- Input data:
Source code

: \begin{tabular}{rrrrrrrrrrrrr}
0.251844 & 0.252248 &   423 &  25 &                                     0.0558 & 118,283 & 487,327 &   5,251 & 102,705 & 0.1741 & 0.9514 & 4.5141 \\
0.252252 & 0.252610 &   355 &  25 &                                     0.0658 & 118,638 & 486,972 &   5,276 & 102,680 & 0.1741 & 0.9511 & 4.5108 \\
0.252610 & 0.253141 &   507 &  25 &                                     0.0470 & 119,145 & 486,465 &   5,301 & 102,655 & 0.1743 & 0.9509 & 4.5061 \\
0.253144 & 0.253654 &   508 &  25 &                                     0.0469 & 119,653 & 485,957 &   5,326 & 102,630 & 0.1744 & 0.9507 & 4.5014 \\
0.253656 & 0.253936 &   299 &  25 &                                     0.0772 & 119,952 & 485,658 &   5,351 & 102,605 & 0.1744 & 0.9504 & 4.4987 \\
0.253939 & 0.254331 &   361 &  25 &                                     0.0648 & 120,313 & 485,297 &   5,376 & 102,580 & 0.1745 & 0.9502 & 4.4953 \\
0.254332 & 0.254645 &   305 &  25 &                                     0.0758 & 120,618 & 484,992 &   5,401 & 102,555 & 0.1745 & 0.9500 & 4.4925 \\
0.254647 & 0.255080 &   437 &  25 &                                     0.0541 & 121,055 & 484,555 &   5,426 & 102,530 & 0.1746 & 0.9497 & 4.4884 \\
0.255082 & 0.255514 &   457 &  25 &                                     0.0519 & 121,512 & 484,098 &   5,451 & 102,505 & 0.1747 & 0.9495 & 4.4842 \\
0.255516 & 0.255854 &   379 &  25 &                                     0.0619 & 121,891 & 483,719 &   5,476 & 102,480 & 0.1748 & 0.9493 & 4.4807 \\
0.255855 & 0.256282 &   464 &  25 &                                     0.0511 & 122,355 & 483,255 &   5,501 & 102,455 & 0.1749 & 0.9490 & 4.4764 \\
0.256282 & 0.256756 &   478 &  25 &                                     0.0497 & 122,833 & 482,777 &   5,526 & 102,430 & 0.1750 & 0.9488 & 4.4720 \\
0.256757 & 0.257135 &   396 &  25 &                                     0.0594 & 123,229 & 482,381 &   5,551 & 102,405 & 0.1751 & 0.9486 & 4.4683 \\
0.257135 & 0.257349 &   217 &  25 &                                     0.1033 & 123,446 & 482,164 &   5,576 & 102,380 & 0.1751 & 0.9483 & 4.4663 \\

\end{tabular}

- Problem requirements:
The expected result is a copy of each line in the records where "tabular" appears.

- Response:
: \begin{tabular}{rrrrrrrrrrrrr}
\end{tabular}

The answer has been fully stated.